Echocardiographic findings and their distribution between the benign and malignant effusions are listed in Table II. In addition, the average volume was estimated to be 287 ml (median 250 ml) in the 19 patients for whom complete data were available. Nine of the malignant effusions (69%) were classified as large, as were six of the benign effusions (50%). Right atrial collapse was severe in one patient with malignant effusion, moderate in six patients (malignant, n = 5; benign, n = 1), mild in eight (malignant, n = 3; benign, n = 5), and not present in nine (malignant, n = 3; benign, n = 6).

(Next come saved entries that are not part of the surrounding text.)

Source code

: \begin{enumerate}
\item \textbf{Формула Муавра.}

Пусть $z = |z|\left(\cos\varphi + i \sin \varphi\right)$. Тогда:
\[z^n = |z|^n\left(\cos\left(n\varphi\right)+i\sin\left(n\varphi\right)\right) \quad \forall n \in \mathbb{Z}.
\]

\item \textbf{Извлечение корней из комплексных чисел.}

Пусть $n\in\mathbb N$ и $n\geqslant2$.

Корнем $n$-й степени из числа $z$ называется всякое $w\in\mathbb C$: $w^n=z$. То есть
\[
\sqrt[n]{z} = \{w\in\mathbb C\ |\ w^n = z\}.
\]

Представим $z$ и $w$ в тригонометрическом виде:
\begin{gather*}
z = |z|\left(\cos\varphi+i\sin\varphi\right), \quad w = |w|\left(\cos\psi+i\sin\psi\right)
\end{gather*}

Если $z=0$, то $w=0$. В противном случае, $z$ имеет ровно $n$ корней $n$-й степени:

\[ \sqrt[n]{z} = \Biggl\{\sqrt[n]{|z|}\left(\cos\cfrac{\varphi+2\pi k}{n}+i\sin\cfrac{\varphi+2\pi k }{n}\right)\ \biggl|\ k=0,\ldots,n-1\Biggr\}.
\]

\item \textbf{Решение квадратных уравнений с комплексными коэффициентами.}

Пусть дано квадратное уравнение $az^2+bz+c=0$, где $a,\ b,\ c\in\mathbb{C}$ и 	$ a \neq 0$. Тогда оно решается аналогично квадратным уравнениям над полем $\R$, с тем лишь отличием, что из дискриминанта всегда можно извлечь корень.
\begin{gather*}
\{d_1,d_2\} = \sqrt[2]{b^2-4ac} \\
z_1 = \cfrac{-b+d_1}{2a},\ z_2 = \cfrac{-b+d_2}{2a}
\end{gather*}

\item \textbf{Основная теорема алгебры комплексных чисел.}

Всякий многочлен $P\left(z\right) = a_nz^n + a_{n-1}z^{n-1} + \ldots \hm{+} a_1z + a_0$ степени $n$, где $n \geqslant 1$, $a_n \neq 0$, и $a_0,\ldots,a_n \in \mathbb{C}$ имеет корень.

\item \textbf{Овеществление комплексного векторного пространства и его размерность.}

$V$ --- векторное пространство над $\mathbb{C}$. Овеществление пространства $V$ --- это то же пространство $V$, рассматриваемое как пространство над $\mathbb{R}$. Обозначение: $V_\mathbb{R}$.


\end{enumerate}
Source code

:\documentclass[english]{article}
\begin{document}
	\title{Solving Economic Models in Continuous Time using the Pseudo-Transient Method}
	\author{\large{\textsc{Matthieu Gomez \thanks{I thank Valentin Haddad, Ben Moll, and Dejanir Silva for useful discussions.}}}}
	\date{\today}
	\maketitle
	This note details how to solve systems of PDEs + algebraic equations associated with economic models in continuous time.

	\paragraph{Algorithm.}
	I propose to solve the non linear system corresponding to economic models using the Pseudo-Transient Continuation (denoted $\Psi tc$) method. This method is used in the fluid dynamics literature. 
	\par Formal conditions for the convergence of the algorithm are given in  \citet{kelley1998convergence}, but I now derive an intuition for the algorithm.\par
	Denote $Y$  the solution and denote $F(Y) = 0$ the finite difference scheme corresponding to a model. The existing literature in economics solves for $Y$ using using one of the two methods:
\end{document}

Right ventricular collapse was severe in one patient with a malignant effusion, moderate in four (malignant, n = 2; benign, n = 2), mild in seven (malignant, n = 5; benign, n = 2), and not present in 12 (malignant, n = 4; benign, n = 8). Left atrial collapse was moderate in one patient with benign effusion, mild in four with malignant effusion, and not present in 18 (malignant, n = 7; benign, n = 11). Left ventricular function was normal in 22 patients, hypocontractile in one patient with benign effusion, and could not be characterized in two. Overall, cardiac tamponade, as evidenced by moderate to severe collapse of one or more chambers, was more common in patients with malignant effusions than benign effusions ({chi}2 = 4.44, 0.02 < p < 0.05, n = 24). The median survival of patients with benign effusions was 219 days (range 8 days to 3.5 years) and for patients with malignant effusions 81 days (range 5 days to 3.8 years); two patients with benign effusions were alive at the end of the follow-up period.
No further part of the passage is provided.